::: Material for this task
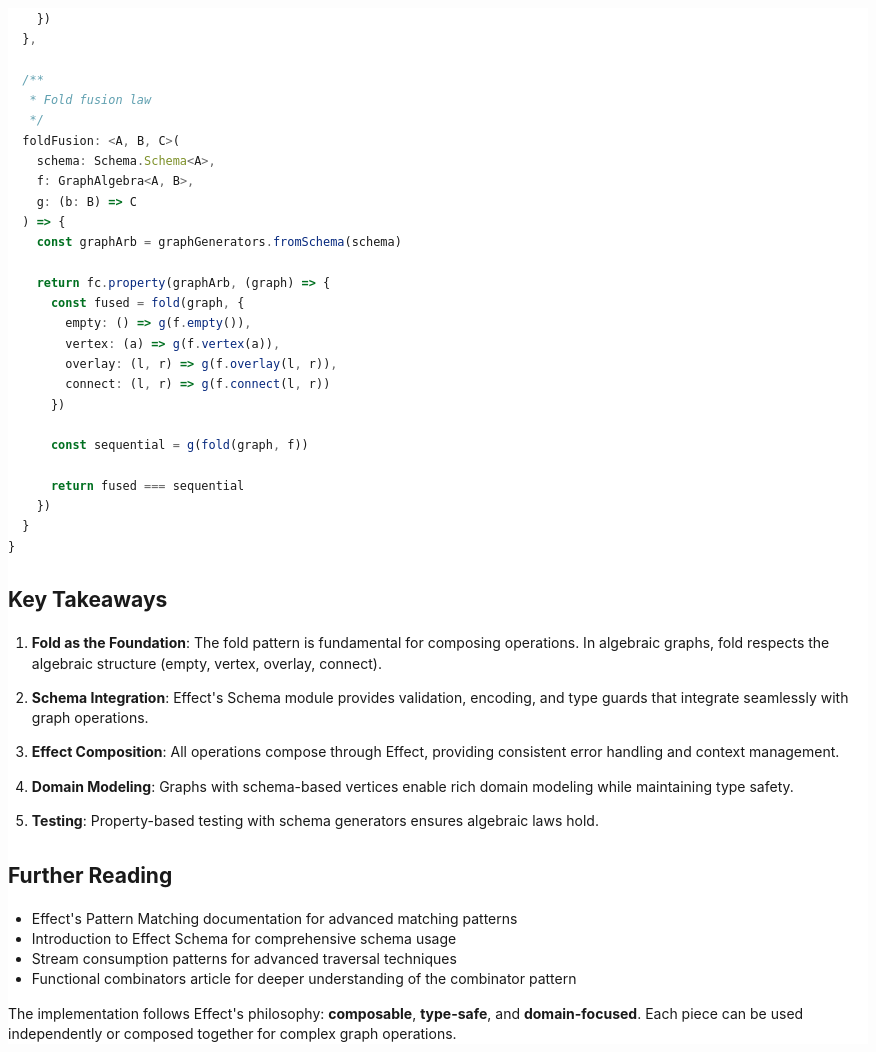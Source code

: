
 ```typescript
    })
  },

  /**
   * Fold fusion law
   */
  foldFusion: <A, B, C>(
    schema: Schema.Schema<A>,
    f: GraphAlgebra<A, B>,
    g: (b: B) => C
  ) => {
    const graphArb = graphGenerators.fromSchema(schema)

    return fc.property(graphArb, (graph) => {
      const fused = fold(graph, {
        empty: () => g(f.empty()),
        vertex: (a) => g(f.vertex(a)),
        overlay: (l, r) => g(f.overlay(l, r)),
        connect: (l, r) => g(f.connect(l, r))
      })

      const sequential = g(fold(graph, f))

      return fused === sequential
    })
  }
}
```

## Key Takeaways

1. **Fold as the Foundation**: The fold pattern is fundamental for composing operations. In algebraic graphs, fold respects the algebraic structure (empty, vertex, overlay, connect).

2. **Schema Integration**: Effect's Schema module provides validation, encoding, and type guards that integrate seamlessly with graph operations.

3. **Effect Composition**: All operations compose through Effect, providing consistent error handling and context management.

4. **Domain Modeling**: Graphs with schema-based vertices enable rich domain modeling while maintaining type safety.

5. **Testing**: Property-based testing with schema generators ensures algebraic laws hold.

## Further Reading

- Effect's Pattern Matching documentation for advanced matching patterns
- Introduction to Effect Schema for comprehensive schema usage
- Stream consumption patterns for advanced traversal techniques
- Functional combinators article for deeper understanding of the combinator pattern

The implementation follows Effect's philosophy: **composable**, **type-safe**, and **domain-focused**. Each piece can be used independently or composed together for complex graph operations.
::::::
Whenever a line in the data above contains the word "operations", include it in the tally, and report only the final number.

4